= Victim study =

Survey of victims of crime

A victim study (or victimization survey or victimization study) is a survey, such as the British Crime Survey, that asks a sample of people which crimes have been committed against them over a fixed period of time and whether or not they have been reported to the police. Victim studies may be carried out at a national or local level.

Victim studies are canvasses of the public which request them to report any crimes which they have experienced, whether or not they have reported them. This is one of the main ways in which the dark figure of crime is exposed particularly in cases of abuse. Such surveys usually show the level of criminal activity is at least double that which appears in the official crime statistics.

Victimisation surveys are usually of two types:

- National survey - of a whole country in which people are asked to provide information on crimes which have been perpetrated against them.

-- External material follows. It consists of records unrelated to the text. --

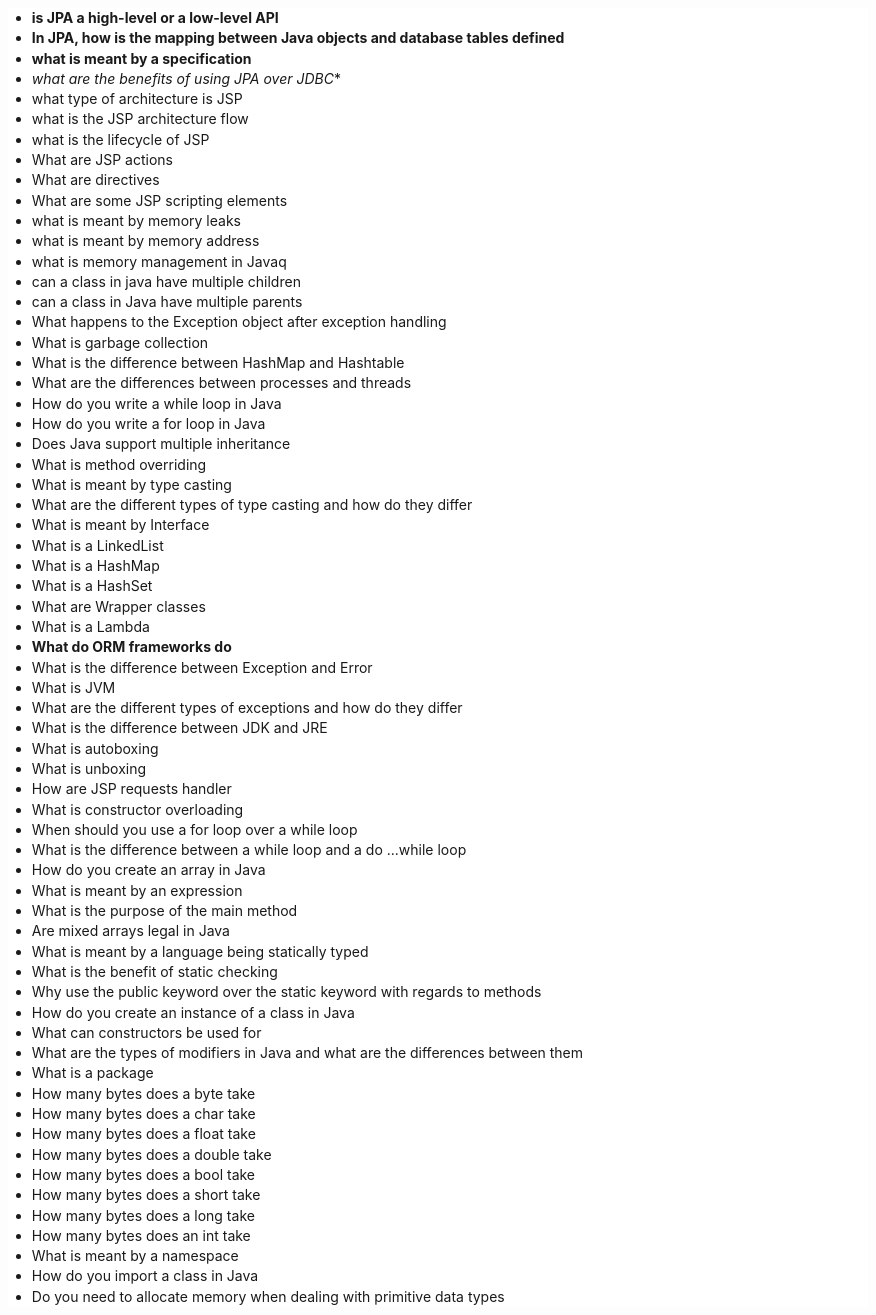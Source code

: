 * **is JPA a high-level or a low-level API**
* **In JPA, how is the mapping between Java objects and database tables defined**
* **what is meant by a specification**
* *what are the benefits of using JPA over JDBC**
* what type of architecture is JSP
* what is the JSP architecture flow
* what is the lifecycle of JSP
* What are JSP actions
* What are directives
* What are some JSP scripting elements
* what is meant by memory leaks
* what is meant by memory address
* what is memory management in Javaq
* can a class in java have multiple children
* can a class in Java have multiple parents
* What happens to the Exception object after exception handling
* What is garbage collection
* What is the difference between HashMap and Hashtable
* What are the differences between processes and threads
* How do you write a while loop in Java
* How do you write a for loop in Java
* Does Java support multiple inheritance
* What is method overriding
* What is meant by type casting
* What are the different types of type casting and how do they differ
* What is meant by Interface
* What is a LinkedList
* What is a HashMap
* What is a HashSet
* What are Wrapper classes
* What is a Lambda
* **What do ORM frameworks do**
* What is the difference between Exception and Error
* What is JVM
* What are the different types of exceptions and how do they differ
* What is the difference between JDK and JRE
* What is autoboxing
* What is unboxing
* How are JSP requests handler
* What is constructor overloading
* When should you use a for loop over a while loop
* What is the difference between a while loop and a do ...while loop
* How do you create an array in Java
* What is meant by an expression
* What is the purpose of the main method
* Are mixed arrays legal in Java
* What is meant by a language being statically typed
* What is the benefit of static checking
* Why use the public keyword over the static keyword with regards to methods
* How do you create an instance of a class in Java
* What can constructors be used for
* What are the types of modifiers in Java and what are the differences between them
* What is a package
* How many bytes does a byte take
* How many bytes does a char take
* How many bytes does a float take
* How many bytes does a double take
* How many bytes does a bool take
* How many bytes does a short take
* How many bytes does a long take
* How many bytes does an int take
* What is meant by a namespace
* How do you import a class in Java
* Do you need to allocate memory when dealing with primitive data types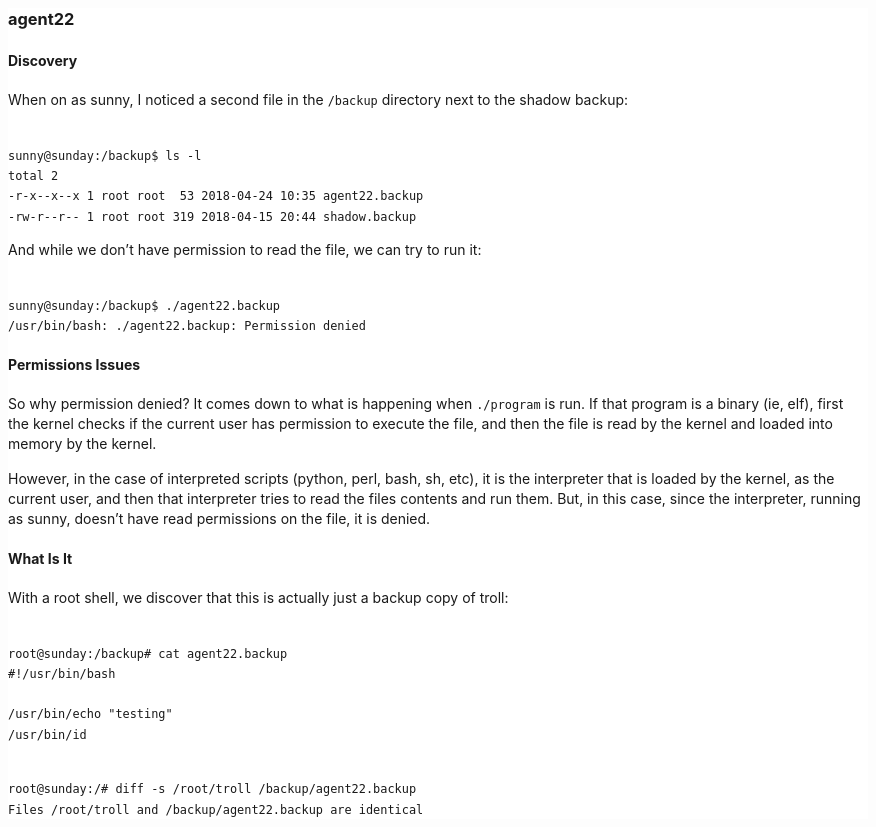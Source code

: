 ### agent22

#### Discovery

When on as sunny, I noticed a second file in the `/backup` directory next to the shadow backup:

```

sunny@sunday:/backup$ ls -l
total 2
-r-x--x--x 1 root root  53 2018-04-24 10:35 agent22.backup
-rw-r--r-- 1 root root 319 2018-04-15 20:44 shadow.backup

```

And while we don’t have permission to read the file, we can try to run it:

```

sunny@sunday:/backup$ ./agent22.backup
/usr/bin/bash: ./agent22.backup: Permission denied

```

#### Permissions Issues

So why permission denied? It comes down to what is happening when `./program` is run. If that program is a binary (ie, elf), first the kernel checks if the current user has permission to execute the file, and then the file is read by the kernel and loaded into memory by the kernel.

However, in the case of interpreted scripts (python, perl, bash, sh, etc), it is the interpreter that is loaded by the kernel, as the current user, and then that interpreter tries to read the files contents and run them. But, in this case, since the interpreter, running as sunny, doesn’t have read permissions on the file, it is denied.

#### What Is It

With a root shell, we discover that this is actually just a backup copy of troll:

```

root@sunday:/backup# cat agent22.backup
#!/usr/bin/bash

/usr/bin/echo "testing"
/usr/bin/id

```

```

root@sunday:/# diff -s /root/troll /backup/agent22.backup
Files /root/troll and /backup/agent22.backup are identical

```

The British Crime Survey and the United States National Crime Victimization Survey are examples.
- Area or neighbourhood surveys - in which a specific, usually inner city, neighbourhood is targeted, and criminologists or sociologists engage in a more detailed study of the same issues. These small scale victim studies have been particularly associated with Left Realist criminology. For example, victim studies have been carried out in Islington in London by Jock Young, revealing a fear of crime amongst local residents that shapes much of their behaviour.

There is a third type of survey: The International Crime Victim Survey (ICVS) is a programme of standardised sample surveys to look at householders’ experience with crime, policing, crime prevention and feelings of unsafety in a large number of countries. International comparison is the main aim for this project.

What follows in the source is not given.